> [YOUR INSTRUCTIONS]
Verbatim copy, images omitted: return the full listing.

=== DATA TO PROCESS ===

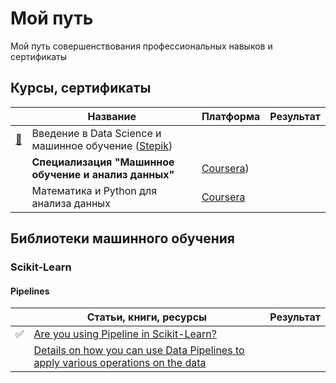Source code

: # Мой путь
Мой путь совершенствования профессиональных навыков и сертификаты

## Курсы, сертификаты
||Название|Платформа|Результат|
|-|-|-|-|
|[:scroll:](https://stepik.org/cert/852774)|Введение в Data Science и машинное обучение ([Stepik](https://stepik.org/course/4852))|||
||**Специализация "Машинное обучение и анализ данных"**|[Coursera](https://www.coursera.org/learn/mathematics-and-python))||
||Математика и Python для анализа данных|[Coursera](https://www.coursera.org/learn/mathematics-and-python?specialization=machine-learning-data-analysis)||


## Библиотеки машинного обучения

### Scikit-Learn

#### Pipelines
||Статьи, книги, ресурсы|Результат|
|-|-|-|
|:white_check_mark:|[Are you using Pipeline in Scikit-Learn?](https://towardsdatascience.com/are-you-using-pipeline-in-scikit-learn-ac4cd85cb27f)|
||[Details on how you can use Data Pipelines to apply various operations on the data](https://github.com/ankitgoel1602/data-science/tree/master/data-pipeline])||

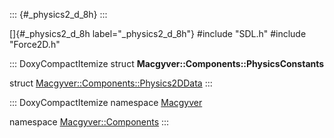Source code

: ::: {#_physics2_d_8h}
:::

[]{#_physics2_d_8h label="_physics2_d_8h"} #include \"SDL.h\" #include
\"Force2D.h\"

::: DoxyCompactItemize
struct **Macgyver::Components::PhysicsConstants**

struct
[Macgyver::Components::Physics2DData](#struct_macgyver_1_1_components_1_1_physics2_d_data)
:::

::: DoxyCompactItemize
namespace [Macgyver](#namespace_macgyver)

namespace [Macgyver::Components](#namespace_macgyver_1_1_components)
:::
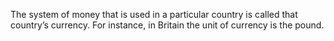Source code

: The system of money that is used in a particular country is called that
country’s currency. For instance, in Britain the unit of currency is the
pound.
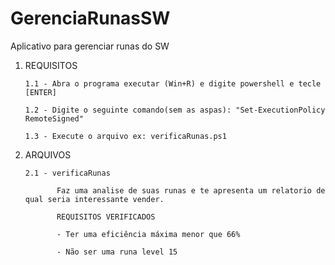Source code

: # GerenciaRunasSW
Aplicativo para gerenciar runas do SW

1. REQUISITOS

       1.1 - Abra o programa executar (Win+R) e digite powershell e tecle [ENTER]
  
       1.2 - Digite o seguinte comando(sem as aspas): "Set-ExecutionPolicy RemoteSigned"
       
       1.3 - Execute o arquivo ex: verificaRunas.ps1 
 
2. ARQUIVOS

       2.1 - verificaRunas
       
              Faz uma analise de suas runas e te apresenta um relatorio de qual seria interessante vender.
              
              REQUISITOS VERIFICADOS
              
              - Ter uma eficiência máxima menor que 66%
              
              - Não ser uma runa level 15
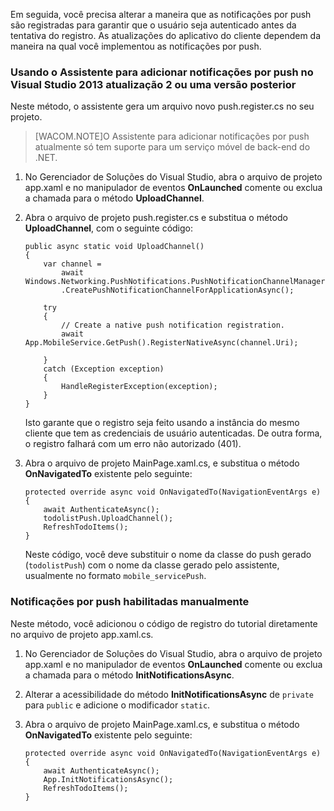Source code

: Em seguida, você precisa alterar a maneira que as notificações por push são registradas para garantir que o usuário seja autenticado antes da tentativa do registro. As atualizações do aplicativo do cliente dependem da maneira na qual você implementou as notificações por push.

### Usando o Assistente para adicionar notificações por push no Visual Studio 2013 atualização 2 ou uma versão posterior

Neste método, o assistente gera um arquivo novo push.register.cs no seu projeto.

> [WACOM.NOTE]O Assistente para adicionar notificações por push atualmente só tem suporte para um serviço móvel de back-end do .NET.

1.  No Gerenciador de Soluções do Visual Studio, abra o arquivo de projeto app.xaml e no manipulador de eventos **OnLaunched** comente ou exclua a chamada para o método **UploadChannel**.

2.  Abra o arquivo de projeto push.register.cs e substitua o método **UploadChannel**, com o seguinte código:

        public async static void UploadChannel()
        {
            var channel = 
                await Windows.Networking.PushNotifications.PushNotificationChannelManager
                .CreatePushNotificationChannelForApplicationAsync();

            try
            {
                // Create a native push notification registration.
                await App.MobileService.GetPush().RegisterNativeAsync(channel.Uri);             

            }
            catch (Exception exception)
            {
                HandleRegisterException(exception);
            }
        }

    Isto garante que o registro seja feito usando a instância do mesmo cliente que tem as credenciais de usuário autenticadas. De outra forma, o registro falhará com um erro não autorizado (401).

3.  Abra o arquivo de projeto MainPage.xaml.cs, e substitua o método **OnNavigatedTo** existente pelo seguinte:

        protected override async void OnNavigatedTo(NavigationEventArgs e)
        {
            await AuthenticateAsync();            
            todolistPush.UploadChannel();
            RefreshTodoItems();
        }

    Neste código, você deve substituir o nome da classe do push gerado (`todolistPush`) com o nome da classe gerado pelo assistente, usualmente no formato `mobile_servicePush`.

### Notificações por push habilitadas manualmente

Neste método, você adicionou o código de registro do tutorial diretamente no arquivo de projeto app.xaml.cs.

1.  No Gerenciador de Soluções do Visual Studio, abra o arquivo de projeto app.xaml e no manipulador de eventos **OnLaunched** comente ou exclua a chamada para o método **InitNotificationsAsync**.

2.  Alterar a acessibilidade do método **InitNotificationsAsync** de `private` para `public` e adicione o modificador `static`.

3.  Abra o arquivo de projeto MainPage.xaml.cs, e substitua o método **OnNavigatedTo** existente pelo seguinte:

        protected override async void OnNavigatedTo(NavigationEventArgs e)
        {
            await AuthenticateAsync();            
            App.InitNotificationsAsync();
            RefreshTodoItems();
        }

===

> [EXERCISE RESPONSE]
Source code

: # Мой путь
Мой путь совершенствования профессиональных навыков и сертификаты

## Курсы, сертификаты
||Название|Платформа|Результат|
|-|-|-|-|
|[:scroll:](https://stepik.org/cert/852774)|Введение в Data Science и машинное обучение ([Stepik](https://stepik.org/course/4852))|||
||**Специализация "Машинное обучение и анализ данных"**|[Coursera](https://www.coursera.org/learn/mathematics-and-python))||
||Математика и Python для анализа данных|[Coursera](https://www.coursera.org/learn/mathematics-and-python?specialization=machine-learning-data-analysis)||


## Библиотеки машинного обучения

### Scikit-Learn

#### Pipelines
||Статьи, книги, ресурсы|Результат|
|-|-|-|
|:white_check_mark:|[Are you using Pipeline in Scikit-Learn?](https://towardsdatascience.com/are-you-using-pipeline-in-scikit-learn-ac4cd85cb27f)|
||[Details on how you can use Data Pipelines to apply various operations on the data](https://github.com/ankitgoel1602/data-science/tree/master/data-pipeline])||

Source code

: ::: {#_physics2_d_8h}
:::

[]{#_physics2_d_8h label="_physics2_d_8h"} #include \"SDL.h\" #include
\"Force2D.h\"

::: DoxyCompactItemize
struct **Macgyver::Components::PhysicsConstants**

struct
[Macgyver::Components::Physics2DData](#struct_macgyver_1_1_components_1_1_physics2_d_data)
:::

::: DoxyCompactItemize
namespace [Macgyver](#namespace_macgyver)

namespace [Macgyver::Components](#namespace_macgyver_1_1_components)
:::
Source code

: The system of money that is used in a particular country is called that
country’s currency. For instance, in Britain the unit of currency is the
pound.
Source code

: # GerenciaRunasSW
Aplicativo para gerenciar runas do SW

1. REQUISITOS

       1.1 - Abra o programa executar (Win+R) e digite powershell e tecle [ENTER]
  
       1.2 - Digite o seguinte comando(sem as aspas): "Set-ExecutionPolicy RemoteSigned"
       
       1.3 - Execute o arquivo ex: verificaRunas.ps1 
 
2. ARQUIVOS

       2.1 - verificaRunas
       
              Faz uma analise de suas runas e te apresenta um relatorio de qual seria interessante vender.
              
              REQUISITOS VERIFICADOS
              
              - Ter uma eficiência máxima menor que 66%
              
              - Não ser uma runa level 15
Source code

: Em seguida, você precisa alterar a maneira que as notificações por push são registradas para garantir que o usuário seja autenticado antes da tentativa do registro. As atualizações do aplicativo do cliente dependem da maneira na qual você implementou as notificações por push.

### Usando o Assistente para adicionar notificações por push no Visual Studio 2013 atualização 2 ou uma versão posterior

Neste método, o assistente gera um arquivo novo push.register.cs no seu projeto.

> [WACOM.NOTE]O Assistente para adicionar notificações por push atualmente só tem suporte para um serviço móvel de back-end do .NET.

1.  No Gerenciador de Soluções do Visual Studio, abra o arquivo de projeto app.xaml e no manipulador de eventos **OnLaunched** comente ou exclua a chamada para o método **UploadChannel**.

2.  Abra o arquivo de projeto push.register.cs e substitua o método **UploadChannel**, com o seguinte código:

        public async static void UploadChannel()
        {
            var channel = 
                await Windows.Networking.PushNotifications.PushNotificationChannelManager
                .CreatePushNotificationChannelForApplicationAsync();

            try
            {
                // Create a native push notification registration.
                await App.MobileService.GetPush().RegisterNativeAsync(channel.Uri);             

            }
            catch (Exception exception)
            {
                HandleRegisterException(exception);
            }
        }

    Isto garante que o registro seja feito usando a instância do mesmo cliente que tem as credenciais de usuário autenticadas. De outra forma, o registro falhará com um erro não autorizado (401).

3.  Abra o arquivo de projeto MainPage.xaml.cs, e substitua o método **OnNavigatedTo** existente pelo seguinte:

        protected override async void OnNavigatedTo(NavigationEventArgs e)
        {
            await AuthenticateAsync();            
            todolistPush.UploadChannel();
            RefreshTodoItems();
        }

    Neste código, você deve substituir o nome da classe do push gerado (`todolistPush`) com o nome da classe gerado pelo assistente, usualmente no formato `mobile_servicePush`.

### Notificações por push habilitadas manualmente

Neste método, você adicionou o código de registro do tutorial diretamente no arquivo de projeto app.xaml.cs.

1.  No Gerenciador de Soluções do Visual Studio, abra o arquivo de projeto app.xaml e no manipulador de eventos **OnLaunched** comente ou exclua a chamada para o método **InitNotificationsAsync**.

2.  Alterar a acessibilidade do método **InitNotificationsAsync** de `private` para `public` e adicione o modificador `static`.

3.  Abra o arquivo de projeto MainPage.xaml.cs, e substitua o método **OnNavigatedTo** existente pelo seguinte:

        protected override async void OnNavigatedTo(NavigationEventArgs e)
        {
            await AuthenticateAsync();            
            App.InitNotificationsAsync();
            RefreshTodoItems();
        }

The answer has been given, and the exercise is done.